Our results provide for a potential link between two earlier studies in humans: one identifying differential activation in the human auditory cortex by stimuli with varying temporal modulation rates (Boemio et al. 2005) and the other using a similar stimulus design to ours that found differential activation of the areas downstream in the auditory cortex, including the superior temporal gyrus and auditory association cortex (Overath et al. 2008). The BOLD signal may average out the heterogeneous changes in the neuronal spiking responses (Logothetis and Wandell 2004). Our findings provide support for this explanation for 2 reasons. The momentarily high responses that are produced at the transition from low to high temporal correlation are likely too fast to be detected by the BOLD signal that integrates the inputs over hundreds of seconds. The gain control mechanism that we observed may normalize the responses that the BOLD signal picks up. At the same time, since some neurons are inhibited by the increase in TC, while others are excited, the averaged population activity is also less affected. In contrast, the downstream areas may convert the heterogeneous changes in the firing rates of A1 neurons into an increase in their firing activity, and therefore, their responsiveness may be detected by the BOLD signal.

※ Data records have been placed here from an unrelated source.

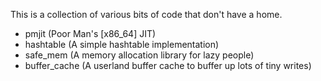 This is a collection of various bits of code that don't have a home.

 - pmjit (Poor Man's [x86_64] JIT)
 - hashtable (A simple hashtable implementation)
 - safe_mem (A memory allocation library for lazy people)
 - buffer_cache (A userland buffer cache to buffer up lots of tiny writes)
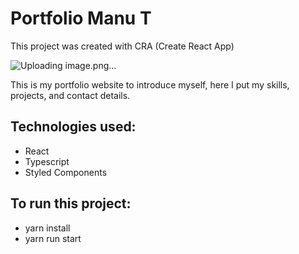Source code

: # Portfolio Manu T

This project was created with CRA (Create React App)

![Uploading image.png…]()


This is my portfolio website to introduce myself, here I put my skills, projects, and contact details.

## Technologies used:
- React
- Typescript
- Styled Components

## To run this project:
- yarn install
- yarn run start
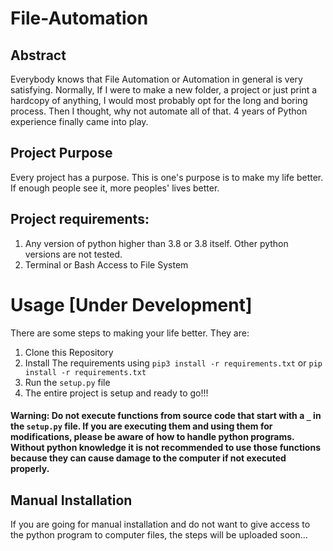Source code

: # File-Automation

## Abstract 
Everybody knows that File Automation or Automation in general is very satisfying. Normally, If I were to make a new folder, a project or just print a hardcopy of anything,
I would most probably opt for the long and boring process. Then I thought, why not automate all of that. 4 years of Python experience finally came into play.

## Project Purpose

Every project has a purpose. This is one's purpose is to make my life better. If enough people see it, more peoples' lives better.

## Project requirements:
1. Any version of python higher than 3.8 or 3.8 itself. Other python versions are not tested.
2. Terminal or Bash Access to File System

# Usage [Under Development]

There are some steps to making your life better. They are:
1. Clone this Repository
2. Install The requirements using `pip3 install -r requirements.txt` or `pip install -r requirements.txt`
3. Run the `setup.py` file
4. The entire project is setup and ready to go!!!

#### Warning: Do not execute functions from source code that start with a `_` in the `setup.py` file. If you are executing them and using them for modifications, please be aware of how to handle python programs. Without python knowledge it is not recommended to use those functions because they can cause damage to the computer if not executed properly.

## Manual Installation
If you are going for manual installation and do not want to give access to the python program to computer files, the steps will be uploaded soon...
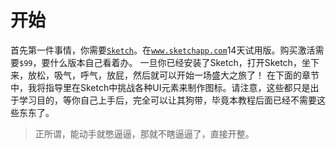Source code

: # 开始

首先第一件事情，你需要[`Sketch`](http://www.sketchapp.com/)。在[`www.sketchapp.com`](http://www.sketchapp.com/)14天试用版。购买激活需要`$99`，要什么版本自己看着办。
一旦你已经安装了Sketch，打开Sketch，坐下来，放松，吸气，呼气，放屁，然后就可以开始一场盛大之旅了！
在下面的章节中，我将指导里在Sketch中挑战各种UI元素来制作图标。请注意，这些都只是出于学习目的，等你自己上手后，完全可以让其狗带，毕竟本教程后面已经不需要这些东东了。

>正所谓，能动手就憋逼逼，那就不瞎逼逼了，直接开整。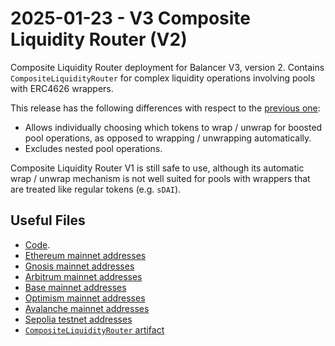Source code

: # 2025-01-23 - V3 Composite Liquidity Router (V2)

Composite Liquidity Router deployment for Balancer V3, version 2.
Contains `CompositeLiquidityRouter` for complex liquidity operations involving pools with ERC4626 wrappers.

This release has the following differences with respect to the [previous one](../../deprecated/20241205-v3-composite-liquidity-router/):
- Allows individually choosing which tokens to wrap / unwrap for boosted pool operations, as opposed to wrapping / unwrapping automatically.
- Excludes nested pool operations.

Composite Liquidity Router V1 is still safe to use, although its automatic wrap / unwrap mechanism is not well suited for pools with wrappers that are treated like regular tokens (e.g. `sDAI`).

## Useful Files

- [Code](https://github.com/balancer/balancer-v3-monorepo/commit/68cc540d16270044fc4ac6fbdcb24c2cf4fc87bf).
- [Ethereum mainnet addresses](./output/mainnet.json)
- [Gnosis mainnet addresses](./output/gnosis.json)
- [Arbitrum mainnet addresses](./output/arbitrum.json)
- [Base mainnet addresses](./output/base.json)
- [Optimism mainnet addresses](./output/optimism.json)
- [Avalanche mainnet addresses](./output/avalanche.json)
- [Sepolia testnet addresses](./output/sepolia.json)
- [`CompositeLiquidityRouter` artifact](./artifact/CompositeLiquidityRouter.json)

Consequences for Processing of Speech and Communication Signals

Temporal modulations at different time scales have been shown to correspond to different aspects of the speech signal (Rosen 1992; Poeppel 2003; Hickok and Poeppel 2007). The faster fluctuations denote the fine structure of speech, while the slower fluctuations refer to periodicity and envelope (Rosen 1992). Signals at different temporal scales contribute information about different aspects of segmental and prosodic cues in speech perception. Our results suggest that at the level of A1, the neuronal resources devoted to any single scale are equalized, as the neuronal firing rates are stable across a range of TCs.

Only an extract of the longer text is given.